Pero la obsesión por la belleza, el cuerpo saludable y por la postergación del envejecimiento suele responder a causas ocultas. Muchas cosas cambiaron en esta década. La creciente sensación de futuro incierto para este país y las intensas presiones económicas y culturales sobre el habitante se descargaron imperceptiblemente sobre el cuerpo, antes tratado como «fuerza de trabajo» y ahora obligado a dar pruebas continuas de su performatividad económica y emocional: el cuerpo pasó a ser valorado como «fuerza de apariencia». De allí que la metamorfosis de la cirugía reconstructiva en intervención estética exponga el desvío que va de un saber asociado al accidente laboral o a la herida de guerra a la sofisticación cosmética, así como la evolución que llevó del trasplante de corazón y el implante de un marcapasos al injerto de siliconas y el recetario de anabólicos revele la mutación de la necesidad vital en ansias de performatividad social.
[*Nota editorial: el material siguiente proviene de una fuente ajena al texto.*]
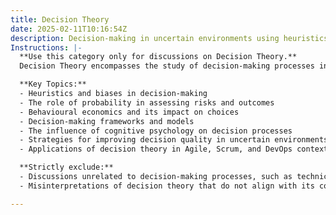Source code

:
 ```yaml
---
title: Decision Theory
date: 2025-02-11T10:16:54Z
description: Decision-making in uncertain environments using heuristics, probability, and behavioural economics.
Instructions: |-
  **Use this category only for discussions on Decision Theory.**  
  Decision Theory encompasses the study of decision-making processes in uncertain environments, focusing on the application of heuristics, probability, and behavioural economics to improve outcomes. This category aims to explore how individuals and organisations can make informed choices when faced with uncertainty and complexity.

  **Key Topics:**
  - Heuristics and biases in decision-making
  - The role of probability in assessing risks and outcomes
  - Behavioural economics and its impact on choices
  - Decision-making frameworks and models
  - The influence of cognitive psychology on decision processes
  - Strategies for improving decision quality in uncertain environments
  - Applications of decision theory in Agile, Scrum, and DevOps contexts

  **Strictly exclude:**
  - Discussions unrelated to decision-making processes, such as technical implementations or specific Agile methodologies without a focus on decision-making.
  - Misinterpretations of decision theory that do not align with its core principles, such as deterministic approaches that ignore uncertainty.

---
```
Si por un lado, la articulación entre belleza y tecnología quirúrgica evidencia los temores actuales a la carne corruptible tanto y resulta un índice analizador del desarrollo desigual de las experiencias colectivas en asuntos de tecnología y moral, por el otro revela la más preocupante emergencia de «biomercados» y de incipientes disputas comerciales acerca de la «propiedad» del material genético. El capitalismo ya reclama, en sentido estricto, su «libra de carne». Toda esta alquimia genética muestra un cambio de estatuto en la ciencia: del juramento «prometeico» al «faústico». En un caso se roban saberes para mejorar moralmente -y no sólo técnicamente- a la humanidad, en el otro se actúa a la manera del aprendiz de brujo, que deja salir de la botella a un genio que luego no sabe si podrá controlar. «Si puede hacerse, se hace»: tal es la consigna de personas dotadas de conocimientos técnicos muy sofisticados pero de reservas morales, religiosas y culturales muy pobres.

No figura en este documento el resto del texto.